It’s funny (and devastating) how the simple things can take so much time and effort. Or how I somehow end up using every pot and pan I own just to cook a two course dinner. Or how the socks ALWAYS disappear even though there’s only two of us living here in a 930 square foot space. How do these things happen? It’s madness!
No, not really.
Although it took me over two hours to prep and cook this seemingly simple meal, we finished eating in about ten minutes because
we were freaking starving the food was de-lic-ious!
Yup, I’m talking about roast chicken. Not just any chicken. Organic Cornish game hen from a local farm that we picked up at a farmer’s market.
Farmer Girl (she’s totally not a farmer – she’s a lawyer like me. But she’s big on buying organic, locally grown fruits, vegetables and meat so she’s a supporter of farmers) and I had dinner together a few weeks ago. She asked if I wanted to go to her place or out to a restaurant. For the sake of simplicity, I said let’s go out and we had sushi. The next day, Farmer Girl sent me the most amazing link to a post by The Amateur Gourmet, where he collected 15 videos of 15 chefs making their versions of roast chicken. I kicked myself in the arse when she told me she was going to roast me a chicken if I took her up on her offer to cook dinner. Damned missed opportunities!
I was mesmerized by Thomas Keller’s chicken video. For someone who’s only ever roasted chicken once in her life (it was an abysmal failure!), I learned so much in that 8 minutes. Less is definitely better. He makes sure the chicken is super dry so that it gets extra crisp.
Another Keller tip – sprinkle the salt liberally and from on high so that there’s even distribution. Brilliant! I was scared it would make the chicken super salty but it didn’t. For this little hen of mine, I probably used about 3-4 teaspoons of salt.

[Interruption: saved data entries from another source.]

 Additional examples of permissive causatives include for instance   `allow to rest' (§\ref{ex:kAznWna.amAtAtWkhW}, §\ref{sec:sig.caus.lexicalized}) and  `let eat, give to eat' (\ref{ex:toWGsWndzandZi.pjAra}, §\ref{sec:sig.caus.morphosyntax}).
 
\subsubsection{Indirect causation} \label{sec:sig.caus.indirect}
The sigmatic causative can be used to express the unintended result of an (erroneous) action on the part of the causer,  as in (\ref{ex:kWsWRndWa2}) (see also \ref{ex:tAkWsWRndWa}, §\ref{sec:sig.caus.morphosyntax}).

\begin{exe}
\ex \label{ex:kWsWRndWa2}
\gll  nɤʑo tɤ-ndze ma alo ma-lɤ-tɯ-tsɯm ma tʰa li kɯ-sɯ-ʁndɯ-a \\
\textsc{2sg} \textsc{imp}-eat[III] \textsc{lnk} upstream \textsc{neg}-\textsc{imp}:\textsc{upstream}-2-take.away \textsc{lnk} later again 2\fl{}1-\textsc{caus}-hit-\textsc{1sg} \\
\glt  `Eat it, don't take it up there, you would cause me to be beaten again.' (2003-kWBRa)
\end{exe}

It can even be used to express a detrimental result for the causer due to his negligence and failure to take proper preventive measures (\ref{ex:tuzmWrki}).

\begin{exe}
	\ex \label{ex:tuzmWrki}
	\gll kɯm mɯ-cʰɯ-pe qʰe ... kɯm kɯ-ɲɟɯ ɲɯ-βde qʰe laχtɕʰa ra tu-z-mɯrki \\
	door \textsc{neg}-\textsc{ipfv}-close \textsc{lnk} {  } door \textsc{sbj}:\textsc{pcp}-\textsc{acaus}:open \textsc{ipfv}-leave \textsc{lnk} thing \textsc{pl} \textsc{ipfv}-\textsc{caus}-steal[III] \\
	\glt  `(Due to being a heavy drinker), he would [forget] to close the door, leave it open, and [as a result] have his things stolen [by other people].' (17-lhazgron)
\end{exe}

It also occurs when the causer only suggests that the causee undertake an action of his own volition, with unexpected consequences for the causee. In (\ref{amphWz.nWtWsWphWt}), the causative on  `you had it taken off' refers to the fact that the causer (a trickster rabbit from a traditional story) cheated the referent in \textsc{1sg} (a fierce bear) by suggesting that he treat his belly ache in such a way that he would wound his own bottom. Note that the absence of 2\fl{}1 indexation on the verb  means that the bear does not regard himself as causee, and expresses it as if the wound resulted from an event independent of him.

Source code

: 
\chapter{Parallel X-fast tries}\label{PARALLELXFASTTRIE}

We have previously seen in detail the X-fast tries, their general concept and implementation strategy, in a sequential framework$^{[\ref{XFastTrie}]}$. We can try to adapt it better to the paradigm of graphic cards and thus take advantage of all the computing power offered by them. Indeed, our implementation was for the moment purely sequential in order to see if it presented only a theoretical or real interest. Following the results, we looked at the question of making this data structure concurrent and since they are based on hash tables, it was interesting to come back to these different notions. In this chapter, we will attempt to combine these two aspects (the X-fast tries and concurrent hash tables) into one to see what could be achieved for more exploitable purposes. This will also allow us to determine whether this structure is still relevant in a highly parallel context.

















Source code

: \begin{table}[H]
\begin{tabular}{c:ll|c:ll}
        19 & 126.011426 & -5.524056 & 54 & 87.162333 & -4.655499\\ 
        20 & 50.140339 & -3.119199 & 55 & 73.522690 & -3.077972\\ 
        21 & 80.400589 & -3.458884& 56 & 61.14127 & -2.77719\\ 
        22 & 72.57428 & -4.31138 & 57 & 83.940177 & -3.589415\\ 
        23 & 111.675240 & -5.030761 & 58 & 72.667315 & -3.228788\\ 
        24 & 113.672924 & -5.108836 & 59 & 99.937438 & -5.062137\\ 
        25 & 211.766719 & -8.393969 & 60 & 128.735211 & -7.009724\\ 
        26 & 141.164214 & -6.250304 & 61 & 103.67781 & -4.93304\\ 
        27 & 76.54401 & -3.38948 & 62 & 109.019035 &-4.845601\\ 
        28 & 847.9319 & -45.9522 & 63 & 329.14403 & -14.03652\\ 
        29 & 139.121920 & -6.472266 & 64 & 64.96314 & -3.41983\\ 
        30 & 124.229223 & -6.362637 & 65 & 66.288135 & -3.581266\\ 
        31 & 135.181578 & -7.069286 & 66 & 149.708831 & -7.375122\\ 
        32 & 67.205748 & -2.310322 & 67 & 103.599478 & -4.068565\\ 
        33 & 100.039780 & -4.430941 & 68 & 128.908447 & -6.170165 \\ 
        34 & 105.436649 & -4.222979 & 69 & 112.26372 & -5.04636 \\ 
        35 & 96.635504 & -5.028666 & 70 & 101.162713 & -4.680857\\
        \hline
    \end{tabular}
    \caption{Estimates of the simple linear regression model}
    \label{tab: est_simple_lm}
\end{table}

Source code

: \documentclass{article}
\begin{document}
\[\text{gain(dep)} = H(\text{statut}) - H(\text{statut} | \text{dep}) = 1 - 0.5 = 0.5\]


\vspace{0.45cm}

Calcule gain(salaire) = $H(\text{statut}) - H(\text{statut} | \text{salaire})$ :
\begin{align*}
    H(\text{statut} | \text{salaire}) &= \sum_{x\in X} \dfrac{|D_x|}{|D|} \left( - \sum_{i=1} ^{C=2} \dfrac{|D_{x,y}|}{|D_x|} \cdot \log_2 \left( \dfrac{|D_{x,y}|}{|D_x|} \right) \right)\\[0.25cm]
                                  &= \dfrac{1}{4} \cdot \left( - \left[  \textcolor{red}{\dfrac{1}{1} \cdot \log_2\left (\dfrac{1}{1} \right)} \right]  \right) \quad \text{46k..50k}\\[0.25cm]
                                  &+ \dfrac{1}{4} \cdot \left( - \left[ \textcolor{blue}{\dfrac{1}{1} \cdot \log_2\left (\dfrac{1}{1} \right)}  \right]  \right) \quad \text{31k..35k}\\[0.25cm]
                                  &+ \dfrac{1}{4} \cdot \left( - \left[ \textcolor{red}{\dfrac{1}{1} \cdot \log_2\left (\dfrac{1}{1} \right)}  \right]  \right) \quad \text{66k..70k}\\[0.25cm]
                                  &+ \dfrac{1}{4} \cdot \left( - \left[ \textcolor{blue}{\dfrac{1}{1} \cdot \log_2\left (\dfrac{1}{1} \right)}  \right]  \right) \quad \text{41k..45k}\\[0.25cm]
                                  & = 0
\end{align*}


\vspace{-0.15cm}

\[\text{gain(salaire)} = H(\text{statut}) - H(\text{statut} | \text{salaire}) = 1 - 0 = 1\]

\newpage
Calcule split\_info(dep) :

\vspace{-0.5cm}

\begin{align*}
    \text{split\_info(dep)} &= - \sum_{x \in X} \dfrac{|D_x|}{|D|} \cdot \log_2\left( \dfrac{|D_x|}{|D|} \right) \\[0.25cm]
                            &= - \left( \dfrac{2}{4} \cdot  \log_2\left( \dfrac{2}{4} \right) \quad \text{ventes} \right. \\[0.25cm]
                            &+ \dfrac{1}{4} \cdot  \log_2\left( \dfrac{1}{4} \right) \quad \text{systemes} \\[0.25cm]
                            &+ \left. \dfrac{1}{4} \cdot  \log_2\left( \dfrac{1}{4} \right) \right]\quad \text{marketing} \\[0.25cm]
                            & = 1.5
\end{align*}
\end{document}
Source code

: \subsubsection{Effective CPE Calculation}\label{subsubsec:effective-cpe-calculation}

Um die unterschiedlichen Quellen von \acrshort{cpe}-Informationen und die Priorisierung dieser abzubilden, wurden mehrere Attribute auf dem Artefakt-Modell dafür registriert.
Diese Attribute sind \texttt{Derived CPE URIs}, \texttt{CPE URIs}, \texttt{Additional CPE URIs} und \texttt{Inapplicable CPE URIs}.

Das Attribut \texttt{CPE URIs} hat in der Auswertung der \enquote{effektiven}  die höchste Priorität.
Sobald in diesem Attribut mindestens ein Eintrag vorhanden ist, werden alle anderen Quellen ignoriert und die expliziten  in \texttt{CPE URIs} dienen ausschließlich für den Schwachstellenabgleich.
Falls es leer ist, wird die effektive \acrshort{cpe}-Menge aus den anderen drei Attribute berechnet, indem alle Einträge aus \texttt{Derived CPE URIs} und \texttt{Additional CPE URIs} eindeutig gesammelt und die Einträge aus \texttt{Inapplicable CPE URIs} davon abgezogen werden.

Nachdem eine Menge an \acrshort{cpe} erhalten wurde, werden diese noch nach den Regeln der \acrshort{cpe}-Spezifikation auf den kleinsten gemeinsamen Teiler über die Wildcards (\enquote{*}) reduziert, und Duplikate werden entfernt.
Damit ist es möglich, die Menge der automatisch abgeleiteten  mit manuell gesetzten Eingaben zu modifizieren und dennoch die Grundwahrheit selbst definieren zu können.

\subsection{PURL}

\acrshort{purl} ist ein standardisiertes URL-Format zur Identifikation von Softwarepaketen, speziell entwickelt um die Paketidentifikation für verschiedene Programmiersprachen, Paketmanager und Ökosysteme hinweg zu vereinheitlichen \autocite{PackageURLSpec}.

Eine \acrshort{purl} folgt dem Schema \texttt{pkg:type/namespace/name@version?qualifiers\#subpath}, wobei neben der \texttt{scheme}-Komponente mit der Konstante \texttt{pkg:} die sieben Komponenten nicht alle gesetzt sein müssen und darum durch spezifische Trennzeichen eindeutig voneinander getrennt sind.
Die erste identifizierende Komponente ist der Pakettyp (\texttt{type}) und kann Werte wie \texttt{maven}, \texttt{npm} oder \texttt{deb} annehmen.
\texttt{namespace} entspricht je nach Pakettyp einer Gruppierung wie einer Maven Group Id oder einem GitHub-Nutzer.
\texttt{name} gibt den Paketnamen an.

I made a roast chicken a few weeks ago using only salt, pepper and some chopped thyme. This time, I added four cloves of garlic and half a lemon to the inside cavity, and sprinkled salt, pepper, chopped thyme and rosemary to the skin.
Ok, go ahead and laugh. This is one hell of a crappy trussing job! I laughed while I was doing it because I knew it was “wrong” but hey, so long as it tucks everything in and keeps this little birdy wrapped up tight, who cares? Sometimes the ends do justify the means, right?
Such a simple but delicious, hearty meal. The bird took about 45 minutes to cook – I roasted it at 450 degrees Fahrenheit for the first 25 minutes then lowered the heat to 400 for the remaining time. I oven-roasted the potatoes with salt, pepper, rosemary and olive oil until they were super crispy. The gai lag I sautéed with oil, garlic and a little bit of salt and sugar until they were just a bit tender (I can’t stand overcooked, mushy vegetables!).
Since it was about 8:30 by the time we finished eating, I left the dishes in the sink since I (again!) somehow managed to use almost every dish in my kitchen.